I wanted to retry only the failed batch.我只想重试失败的批次。 But I don't see that as as option provided in Azure Table.
但我不认为这是 Azure 表中提供的选项。
I found SinkRetryCount and SinkRetryWait as two parameters for AzureTableSink class, but I guess(since the doc doesn't mention properly) that would be for the complete pipeline.我发现SinkRetryCount和SinkRetryWait作为 AzureTableSink 类的两个参数,但我猜(因为文档没有正确提及)这将用于完整的管道。
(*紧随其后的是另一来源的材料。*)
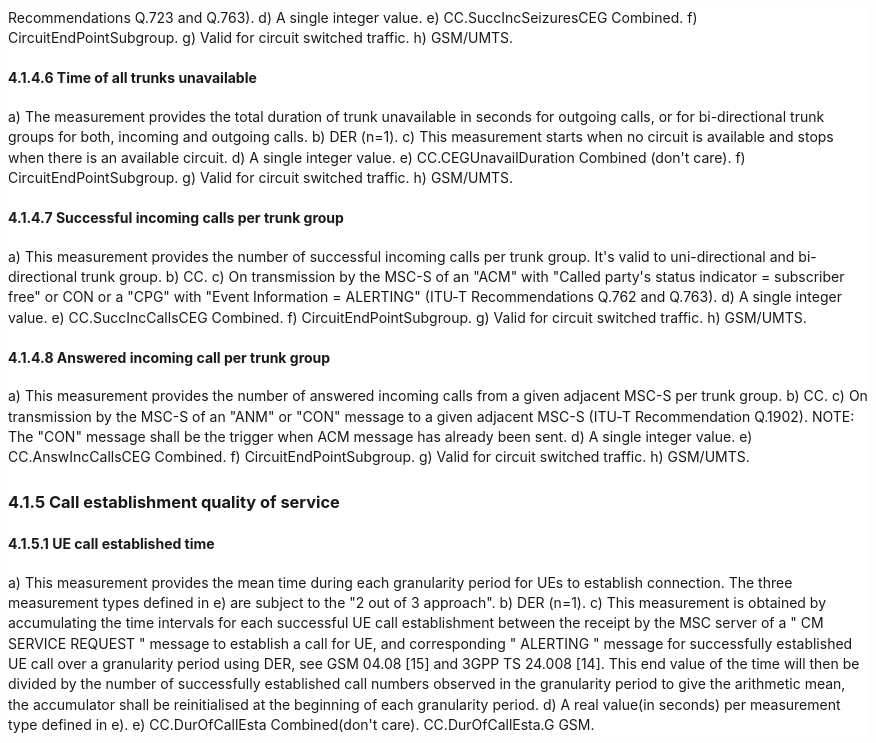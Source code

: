 Recommendations Q.723 and Q.763).
d) A single integer value.
e) CC.SuccIncSeizuresCEG Combined.
f) CircuitEndPointSubgroup.
g) Valid for circuit switched traffic.
h) GSM/UMTS.
#### 4.1.4.6 Time of all trunks unavailable
a) The measurement provides the total duration of trunk unavailable in seconds
for outgoing calls, or for bi-directional trunk groups for both, incoming and
outgoing calls.
b) DER (n=1).
c) This measurement starts when no circuit is available and stops when there
is an available circuit.
d) A single integer value.
e) CC.CEGUnavailDuration Combined (don\'t care).
f) CircuitEndPointSubgroup.
g) Valid for circuit switched traffic.
h) GSM/UMTS.
#### 4.1.4.7 Successful incoming calls per trunk group
a) This measurement provides the number of successful incoming calls per trunk
group. It\'s valid to uni-directional and bi-directional trunk group.
b) CC.
c) On transmission by the MSC-S of an \"ACM\" with \"Called party\'s status
indicator = subscriber free\" or CON or a \"CPG\" with \"Event Information =
ALERTING\" (ITU‑T Recommendations Q.762 and Q.763).
d) A single integer value.
e) CC.SuccIncCallsCEG Combined.
f) CircuitEndPointSubgroup.
g) Valid for circuit switched traffic.
h) GSM/UMTS.
#### 4.1.4.8 Answered incoming call per trunk group
a) This measurement provides the number of answered incoming calls from a
given adjacent MSC-S per trunk group.
b) CC.
c) On transmission by the MSC-S of an \"ANM\" or \"CON\" message to a given
adjacent MSC-S (ITU‑T Recommendation Q.1902).
NOTE: The \"CON\" message shall be the trigger when ACM message has already
been sent.
d) A single integer value.
e) CC.AnswIncCallsCEG Combined.
f) CircuitEndPointSubgroup.
g) Valid for circuit switched traffic.
h) GSM/UMTS.
### 4.1.5 Call establishment quality of service
#### 4.1.5.1 UE call established time
a) This measurement provides the mean time during each granularity period for
UEs to establish connection. The three measurement types defined in e) are
subject to the \"2 out of 3 approach\".
b) DER (n=1).
c) This measurement is obtained by accumulating the time intervals for each
successful UE call establishment between the receipt by the MSC server of a \"
CM SERVICE REQUEST \" message to establish a call for UE, and corresponding \"
ALERTING \" message for successfully established UE call over a granularity
period using DER, see GSM 04.08 [15] and 3GPP TS 24.008 [14]. This end value
of the time will then be divided by the number of successfully established
call numbers observed in the granularity period to give the arithmetic mean,
the accumulator shall be reinitialised at the beginning of each granularity
period.
d) A real value(in seconds) per measurement type defined in e).
e) CC.DurOfCallEsta Combined(don\'t care).
CC.DurOfCallEsta.G GSM.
I have two questions:我有两个问题:
Have you tried below:您是否尝试过以下方法:
If your process ensures a clean state as the very first step, similar to Command Design pattern's undo (but more naive), then your process can re-execute.如果您的流程在第一步确保干净状态,类似于命令设计模式的撤消(但更幼稚),那么您的流程可以重新执行。
Reference: https://docs.microsoft.com/en-us/azure/data-factory/v1/data-factory-create-pipelines参考: https : //docs.microsoft.com/en-us/azure/data-factory/v1/data-factory-create-pipelines
If ADFv2, then you have more options and can have more complex logic to handle errors:如果是 ADFv2,那么您有更多选择,可以有更复杂的逻辑来处理错误:
for the activity that is failing, wrap this in an until-success loop, and be sure to include a bound on execution.对于失败的活动,将其包装在一个直到成功的循环中,并确保在执行时包含一个界限。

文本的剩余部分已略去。